Only the lines below from the one with "[back](https://dzhulianan.github.io/notes/)" through the one with "of these sources are above the horizon." are to be written out, exactly and without any images.

__Collected data__.
* * * * * * *

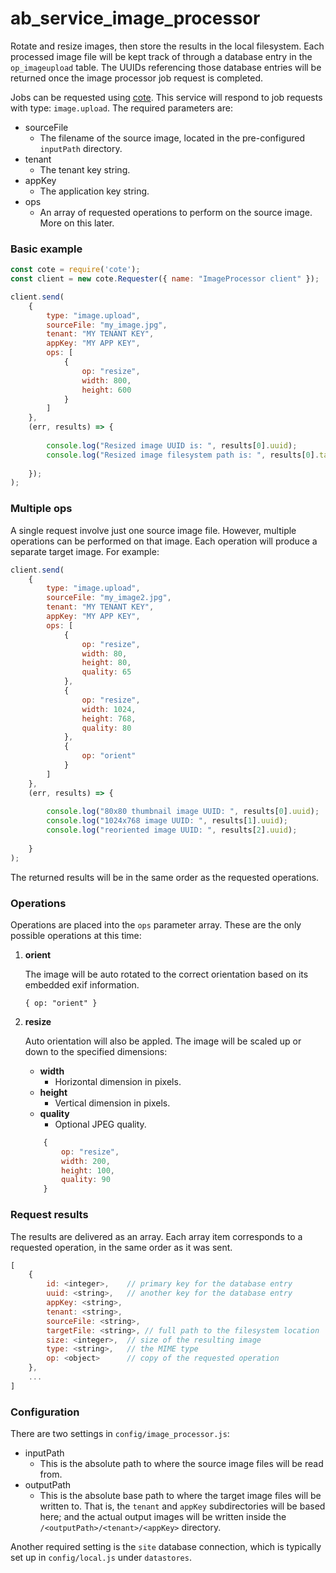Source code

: # ab_service_image_processor

Rotate and resize images, then store the results in the local filesystem. Each
processed image file will be kept track of through a database entry in
the `op_imageupload` table. The UUIDs referencing those database entries will be
returned once the image processor job request is completed.

Jobs can be requested using [cote](https://github.com/dashersw/cote). This
service will respond to job requests with type: `image.upload`. The required 
parameters are:
- sourceFile
  - The filename of the source image, located in the pre-configured 
    `inputPath` directory.
- tenant
  - The tenant key string.
- appKey
  - The application key string.
- ops
  - An array of requested operations to perform on the source image. More on
    this later.

### Basic example

``` javascript
const cote = require('cote');
const client = new cote.Requester({ name: "ImageProcessor client" });

client.send(
    {
        type: "image.upload",
        sourceFile: "my_image.jpg",
        tenant: "MY TENANT KEY",
        appKey: "MY APP KEY",
        ops: [
            {
                op: "resize",
                width: 800,
                height: 600
            }
        ]
    },
    (err, results) => {
        
        console.log("Resized image UUID is: ", results[0].uuid);
        console.log("Resized image filesystem path is: ", results[0].targetFile);
        
    });
);
```


### Multiple ops

A single request involve just one source image file. However, multiple 
operations can be performed on that image. Each operation will produce a 
separate target image. For example:

``` javascript
client.send(
    {
        type: "image.upload",
        sourceFile: "my_image2.jpg",
        tenant: "MY TENANT KEY",
        appKey: "MY APP KEY",
        ops: [
            {
                op: "resize",
                width: 80,
                height: 80,
                quality: 65
            },
            {
                op: "resize",
                width: 1024,
                height: 768,
                quality: 80
            },
            {
                op: "orient"
            }
        ]
    },
    (err, results) => {
    
        console.log("80x80 thumbnail image UUID: ", results[0].uuid);
        console.log("1024x768 image UUID: ", results[1].uuid);
        console.log("reoriented image UUID: ", results[2].uuid);
    
    }
);

```

The returned results will be in the same order as the requested operations.


### Operations

Operations are placed into the `ops` parameter array. These are the only 
possible operations at this time:

1. **orient**

    The image will be auto rotated to the correct orientation based on its
    embedded exif information.
    
    `{ op: "orient" }`
    
2. **resize**

    Auto orientation will also be appled. The image will be scaled up or down 
    to the specified dimensions:
    - **width**
        - Horizontal dimension in pixels.
    - **height**
        - Vertical dimension in pixels.
    - **quality**
        - Optional JPEG quality.
    
    ```javascript
        {
            op: "resize",
            width: 200,
            height: 100,
            quality: 90
        }
    ```

### Request results

The results are delivered as an array. Each array item corresponds to a 
requested operation, in the same order as it was sent.

``` javascript
[
    {
        id: <integer>,    // primary key for the database entry
        uuid: <string>,   // another key for the database entry
        appKey: <string>,
        tenant: <string>,
        sourceFile: <string>,
        targetFile: <string>, // full path to the filesystem location
        size: <integer>,  // size of the resulting image
        type: <string>,   // the MIME type
        op: <object>      // copy of the requested operation
    },
    ...
]
```


### Configuration

There are two settings in `config/image_processor.js`:
  - inputPath
    - This is the absolute path to where the source image files will be read from.
  - outputPath
    - This is the absolute base path to where the target image files will be
    written to. That is, the `tenant` and `appKey` subdirectories will be
    based here; and the actual output images will be written inside the
    `/<outputPath>/<tenant>/<appKey>` directory.
    

Another required setting is the `site` database connection, which is typically
set up in `config/local.js` under `datastores`.


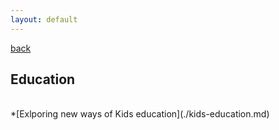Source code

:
 ```yaml
---
layout: default
---
```


[back](https://dzhulianan.github.io/notes/)

<h2>Education</h2>
<br>
*[Exlporing new ways of Kids education](./kids-education.md)<br>


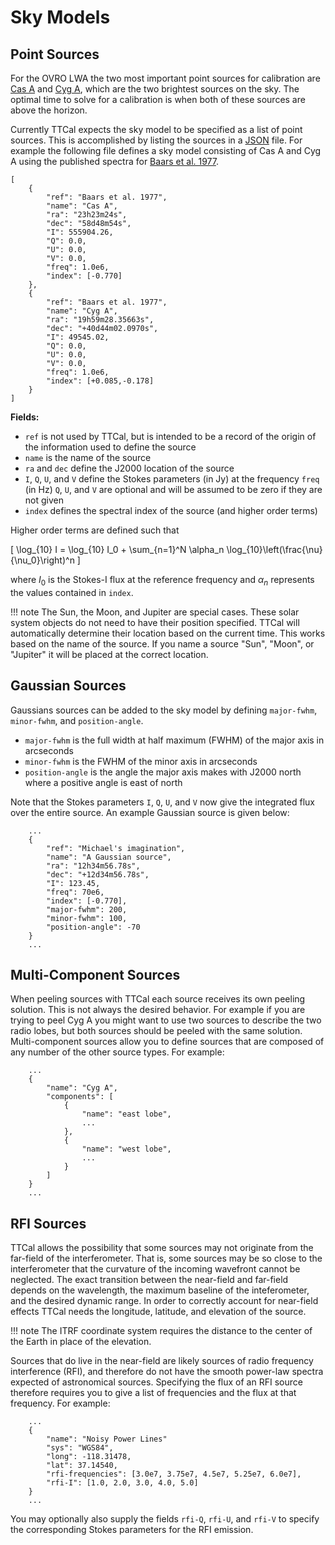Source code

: # Sky Models

## Point Sources

For the OVRO LWA the two most important point sources for calibration are
[Cas A](https://en.wikipedia.org/wiki/Cassiopeia_A) and
[Cyg A](https://en.wikipedia.org/wiki/Cygnus_A), which are the two brightest
sources on the sky. The optimal time to solve for a calibration is when both
of these sources are above the horizon.

Currently TTCal expects the sky model to be specified as a list of point sources.
This is accomplished by listing the sources in a [JSON](http://www.json.org/) file.
For example the following file defines a sky model consisting of Cas A and Cyg A
using the published spectra for [Baars et al. 1977](http://adsabs.harvard.edu/abs/1977A%26A....61...99B).

```
[
    {
        "ref": "Baars et al. 1977",
        "name": "Cas A",
        "ra": "23h23m24s",
        "dec": "58d48m54s",
        "I": 555904.26,
        "Q": 0.0,
        "U": 0.0,
        "V": 0.0,
        "freq": 1.0e6,
        "index": [-0.770]
    },
    {
        "ref": "Baars et al. 1977",
        "name": "Cyg A",
        "ra": "19h59m28.35663s",
        "dec": "+40d44m02.0970s",
        "I": 49545.02,
        "Q": 0.0,
        "U": 0.0,
        "V": 0.0,
        "freq": 1.0e6,
        "index": [+0.085,-0.178]
    }
]
```

**Fields:**

* `ref` is not used by TTCal, but is intended to be a record of the origin
  of the information used to define the source
* `name` is the name of the source
* `ra` and `dec` define the J2000 location of the source
* `I`, `Q`, `U`, and `V` define the Stokes parameters (in Jy) at the frequency `freq` (in Hz)
  `Q`, `U`, and `V` are optional and will be assumed to be zero if they are not given
* `index` defines the spectral index of the source (and higher order terms)

Higher order terms are defined such that

\[
    \log_{10} I = \log_{10} I_0 + \sum_{n=1}^N \alpha_n \log_{10}\left(\frac{\nu}{\nu_0}\right)^n
\]

where $I_0$ is the Stokes-I flux at the reference frequency and $\alpha_n$ represents
the values contained in `index`.

!!! note
    The Sun, the Moon, and Jupiter are special cases. These solar system objects do not
    need to have their position specified. TTCal will automatically determine their
    location based on the current time. This works based on the name of the source.
    If you name a source "Sun", "Moon", or "Jupiter" it will be placed at the
    correct location.

## Gaussian Sources

Gaussians sources can be added to the sky model by defining `major-fwhm`, `minor-fwhm`,
and `position-angle`.

* `major-fwhm` is the full width at half maximum (FWHM) of the major axis in arcseconds
* `minor-fwhm` is the FWHM of the minor axis in arcseconds
* `position-angle` is the angle the major axis makes with J2000 north where a positive angle is east of north

Note that the Stokes parameters `I`, `Q`, `U`, and `V` now give the integrated flux
over the entire source. An example Gaussian source is given below:

```
    ...
    {
        "ref": "Michael's imagination",
        "name": "A Gaussian source",
        "ra": "12h34m56.78s",
        "dec": "+12d34m56.78s",
        "I": 123.45,
        "freq": 70e6,
        "index": [-0.770],
        "major-fwhm": 200,
        "minor-fwhm": 100,
        "position-angle": -70
    }
    ...
```

## Multi-Component Sources

When peeling sources with TTCal each source receives its own peeling solution. This is not
always the desired behavior. For example if you are trying to peel Cyg A you might want to
use two sources to describe the two radio lobes, but both sources should be peeled with
the same solution. Multi-component sources allow you to define sources that are composed
of any number of the other source types. For example:

```
    ...
    {
        "name": "Cyg A",
        "components": [
            {
                "name": "east lobe",
                ...
            },
            {
                "name": "west lobe",
                ...
            }
        ]
    }
    ...
```

## RFI Sources

TTCal allows the possibility that some sources may not originate from the far-field of
the interferometer. That is, some sources may be so close to the interferometer that
the curvature of the incoming wavefront cannot be neglected. The exact transition between
the near-field and far-field depends on the wavelength, the maximum baseline of the
inteferometer, and the desired dynamic range. In order to correctly account for near-field
effects TTCal needs the longitude, latitude, and elevation of the source.

!!! note
    The ITRF coordinate system requires the distance to the center of the Earth in place of
    the elevation.

Sources that do live in the near-field are likely sources of radio frequency interference (RFI),
and therefore do not have the smooth power-law spectra expected of astronomical sources.
Specifying the flux of an RFI source therefore requires you to give a list of frequencies and
the flux at that frequency. For example:

```
    ...
    {
        "name": "Noisy Power Lines"
        "sys": "WGS84",
        "long": -118.31478,
        "lat": 37.14540,
        "rfi-frequencies": [3.0e7, 3.75e7, 4.5e7, 5.25e7, 6.0e7],
        "rfi-I": [1.0, 2.0, 3.0, 4.0, 5.0]
    }
    ...
```

You may optionally also supply the fields `rfi-Q`, `rfi-U`, and `rfi-V` to specify the
corresponding Stokes parameters for the RFI emission.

* * * * * * *

__Answer below__.
[back](https://dzhulianan.github.io/notes/)

<h2>Education</h2>
<br>
*[Exlporing new ways of Kids education](./kids-education.md)<br>


Source code

: # Sky Models

## Point Sources

For the OVRO LWA the two most important point sources for calibration are
[Cas A](https://en.wikipedia.org/wiki/Cassiopeia_A) and
[Cyg A](https://en.wikipedia.org/wiki/Cygnus_A), which are the two brightest
sources on the sky. The optimal time to solve for a calibration is when both
of these sources are above the horizon.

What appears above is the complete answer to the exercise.